To prove the point try a little thought experiment, you're with friends in a pub and one of the group says something derogatory about a woman across the room, or implied that one of the other guys is somehow effeminate for being on soft drinks,  do you call him out? I know what I would most likely do; and it does not make me feel proud of either myself or my gender.

 

Sadly, fear that I would keep quiet and dismiss it as just 'banter', drink talking; anything really than some of the things it might be. Maybe my hypothetical friend is just blowing smoke, saying things he doesn't mean to try and fit in; then again maybe he means what he says and that masks darker intentions.

 

Being trapped in a choke hold by outdated cultural norms does not excuse male violence, either against women or other men. The harm it does to us, and others should be a spur to break free.

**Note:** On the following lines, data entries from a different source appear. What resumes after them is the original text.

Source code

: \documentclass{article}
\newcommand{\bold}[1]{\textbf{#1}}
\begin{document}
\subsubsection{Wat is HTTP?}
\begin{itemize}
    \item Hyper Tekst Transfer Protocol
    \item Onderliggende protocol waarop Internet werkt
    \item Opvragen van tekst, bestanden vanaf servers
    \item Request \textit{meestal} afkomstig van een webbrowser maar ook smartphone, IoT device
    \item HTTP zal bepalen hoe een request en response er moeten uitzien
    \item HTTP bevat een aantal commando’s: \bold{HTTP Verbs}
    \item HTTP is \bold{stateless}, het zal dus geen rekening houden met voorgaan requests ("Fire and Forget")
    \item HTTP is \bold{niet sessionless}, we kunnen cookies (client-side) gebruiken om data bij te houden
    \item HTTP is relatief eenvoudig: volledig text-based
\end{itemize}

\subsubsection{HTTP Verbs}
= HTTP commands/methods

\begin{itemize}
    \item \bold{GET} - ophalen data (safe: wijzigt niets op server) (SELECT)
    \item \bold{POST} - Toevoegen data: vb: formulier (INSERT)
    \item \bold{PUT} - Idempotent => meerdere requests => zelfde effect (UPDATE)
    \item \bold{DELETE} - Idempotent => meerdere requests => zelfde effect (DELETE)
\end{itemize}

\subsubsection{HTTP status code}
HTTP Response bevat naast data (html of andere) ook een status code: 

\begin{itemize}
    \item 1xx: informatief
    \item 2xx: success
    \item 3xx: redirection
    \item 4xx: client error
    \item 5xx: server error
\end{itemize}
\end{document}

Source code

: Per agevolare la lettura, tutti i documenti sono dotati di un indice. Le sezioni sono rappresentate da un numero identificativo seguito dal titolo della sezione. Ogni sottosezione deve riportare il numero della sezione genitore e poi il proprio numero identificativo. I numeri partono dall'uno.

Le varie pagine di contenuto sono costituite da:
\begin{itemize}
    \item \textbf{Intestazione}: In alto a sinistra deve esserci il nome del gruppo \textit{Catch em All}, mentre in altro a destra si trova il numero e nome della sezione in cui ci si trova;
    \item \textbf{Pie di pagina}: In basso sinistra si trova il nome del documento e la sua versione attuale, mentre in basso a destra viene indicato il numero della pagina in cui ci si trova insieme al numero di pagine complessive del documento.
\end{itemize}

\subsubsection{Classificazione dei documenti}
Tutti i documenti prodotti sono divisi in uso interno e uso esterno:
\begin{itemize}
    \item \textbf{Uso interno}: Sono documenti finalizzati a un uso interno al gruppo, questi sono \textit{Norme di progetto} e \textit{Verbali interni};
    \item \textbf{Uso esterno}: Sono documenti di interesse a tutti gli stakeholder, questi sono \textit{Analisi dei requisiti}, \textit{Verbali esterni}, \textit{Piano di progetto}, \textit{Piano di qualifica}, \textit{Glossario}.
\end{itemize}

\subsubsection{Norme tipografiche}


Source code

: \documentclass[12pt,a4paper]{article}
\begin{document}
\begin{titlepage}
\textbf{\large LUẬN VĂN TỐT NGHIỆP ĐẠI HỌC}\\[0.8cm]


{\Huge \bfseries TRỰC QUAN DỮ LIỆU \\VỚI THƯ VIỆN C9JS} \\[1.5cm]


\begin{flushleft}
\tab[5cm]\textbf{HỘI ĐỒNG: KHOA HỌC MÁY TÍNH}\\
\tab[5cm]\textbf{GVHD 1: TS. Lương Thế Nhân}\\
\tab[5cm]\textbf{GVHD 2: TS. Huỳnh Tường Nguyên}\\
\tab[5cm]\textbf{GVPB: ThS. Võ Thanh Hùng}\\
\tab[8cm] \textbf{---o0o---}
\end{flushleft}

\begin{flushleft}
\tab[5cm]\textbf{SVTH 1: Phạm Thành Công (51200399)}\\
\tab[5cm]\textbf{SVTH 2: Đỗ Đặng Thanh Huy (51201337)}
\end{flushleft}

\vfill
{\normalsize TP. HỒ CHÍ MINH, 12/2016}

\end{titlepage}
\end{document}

Doing so will not be easy, it will require imagination and emotion courage. It will require something else too, time, a lot of time, more than is available in a political cycle where two weeks is seen as an eternity.

 

It will be made that much harder by the extent to which orthodox masculinity is embedded in our political, economic and social life. You can see its workings in the hostile takeover that costs thousands of people their jobs; in the political 'debate' that turns into a shouting match.

 

Most of all it can be seen in the awkward silenced when we know we should have said something; but too the easy option of staying quiet. Fault, we must realize, lies in what we did not do as much as what we did.

 

The murder of Sarah Everard is a crime that has shocked our nation to its core, that is right we should be shocked at such a waste of life, hope and innocence. It should  also be for men a moment for real change, a time to think difficult thoughts  and do difficult things; not because that will make us feel better, but because  they are the only real way to make sure this never happens again.